これらの皮膚疾患は犬種問わず起きますが特に毛が短い短毛種は皮膚に細菌が入りやすいためそれだけ発症のリスクも高まります。
そこで、短毛種を飼う際に気をつけたい毛のケアやお手入れの方法についてご紹介します。
短毛種は抜け毛のケアが重要!
短毛種は抜け毛がしにくいという印象をお持ちの方もいると思います。
確かにトイプードルなど丸まった毛皮をしている犬種は抜け毛をしにくいですが、一方で抜け毛をしやすい犬種もいるためケアが必要となります。
同じ短毛種であってシングルコートとダブルコートの犬種がいるため、ブラッシングをする際には毛質にあった専用のブラシを選ぶ必要があります。
特に換毛期の時期には抜け毛や古い毛が身体に付着しているとそこから細菌やばい菌が繁殖し皮膚疾患にかかりやすくなります。
そのため、散歩から帰宅した際など日頃からしっかり毛のお手入れをしてあげましょう。
食事や運動で免疫力アップ
皮膚疾患を予防するためにはブラッシングなどをして直接毛のお手入れをすることも重要ですが、細菌やばい菌を繁殖、感染させないための身体を作るためには免疫力を上げることも必要になってきます。
免疫力を上げるためには単純なことですが、健康的な生活や適度な運動がマストです。
そのため、肥満気味であったり運動不足の場合も今一度食生活を改め、積極的に外へ連れ出し運動させてあげましょう。
短毛種はシャンプーの仕方に注意しよう
膿皮症や脂漏症などの予防法としてシャンプーをすることが効果的であると先程紹介しましたが、短毛種の犬をシャンプーする際には注意が必要です。
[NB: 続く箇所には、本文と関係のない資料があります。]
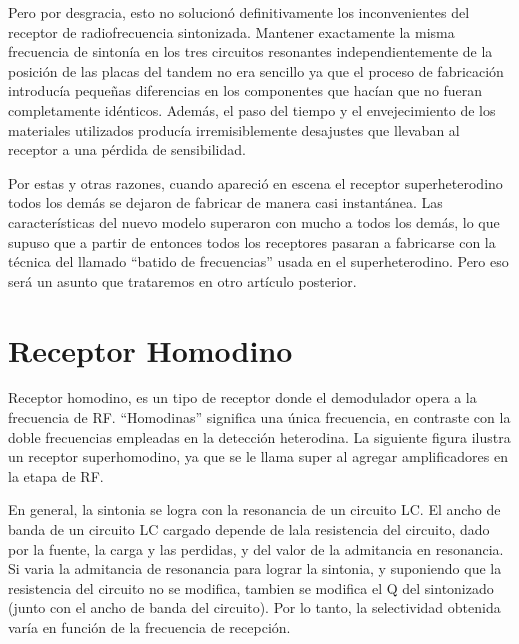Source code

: \documentclass[letterpaper,11pt,spanish]{sphinxmanual}
\let\sphinxpxdimen\pdfpxdimen\else\newdimen\sphinxpxdimen
\begin{document}
Pero por desgracia, esto no solucionó definitivamente los inconvenientes del receptor de radiofrecuencia sintonizada. Mantener exactamente la misma frecuencia de sintonía en los tres circuitos resonantes independientemente de la posición de las placas del tandem no era sencillo ya que el proceso de fabricación introducía pequeñas diferencias en los componentes que hacían que no fueran completamente idénticos. Además, el paso del tiempo y el envejecimiento de los materiales utilizados producía
irremisiblemente desajustes que llevaban al receptor a una pérdida de sensibilidad.

Por estas y otras razones, cuando apareció en escena el receptor superheterodino todos los demás se dejaron de fabricar de manera casi instantánea. Las características del nuevo modelo superaron con mucho a todos los demás, lo que supuso que a partir de entonces todos los receptores pasaran a fabricarse con la técnica del llamado “batido de frecuencias” usada en el superheterodino. Pero eso será un asunto que trataremos en otro artículo posterior.


\chapter{Receptor Homodino}
\label{\detokenize{introduccion/sistemas:Receptor-Homodino}}
Receptor homodino, es un tipo de receptor donde el demodulador opera a la frecuencia de RF. “Homodinas” significa una única frecuencia, en contraste con la doble frecuencias empleadas en la detección heterodina. La siguiente figura ilustra un receptor super\sphinxhyphen{}homodino, ya que se le llama super al agregar amplificadores en la etapa de RF.

\sphinxincludegraphics[width=919\sphinxpxdimen,height=270\sphinxpxdimen]{{homodino}.png}

En general, la sintonia se logra con la resonancia de un circuito LC. El ancho de banda de un circuito LC cargado depende de lala resistencia del circuito, dado por la fuente, la carga y las perdidas, y del valor de la admitancia en resonancia. Si varia la admitancia de resonancia para lograr la sintonia, y suponiendo que la resistencia del circuito no se modifica, tambien se modifica el Q del sintonizado (junto con el ancho de banda del circuito). Por lo tanto, la selectividad obtenida varía en
función de la frecuencia de recepción.

\sphinxincludegraphics[width=919\sphinxpxdimen,height=270\sphinxpxdimen]{{homodino2}.png}
\end{document}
例えば力を入れてゴシゴシ洗う、強い成分が入ったシャンプーで洗うと皮膚そのものを傷つけてしまいその傷口から細菌が入りやすくなってしまいます。
そのため、シャンプーをする際にはまず愛犬にあった石鹸を選び、毛並みに沿って優しく洗ってあげましょう。
シャンプーをして洗い流す際には石鹸液の洗い残しはないかを確認し、しっかり保湿してあげることも大切です。
毛が短い犬の毛のお手入れ方法は?まとめ
今回は犬がかかりやすい様々な皮膚疾患の症例や短毛種の毛のお手入れ方法について詳しく紹介しました。
皮膚疾患の中には遺伝子的な原因で発症するものもあるため完全に予防することは難しいです。
しかし、発症のリスクを少しでも抑えるためには日頃から愛犬の毛のお手入れや免疫力を高めることが必要不可欠になります。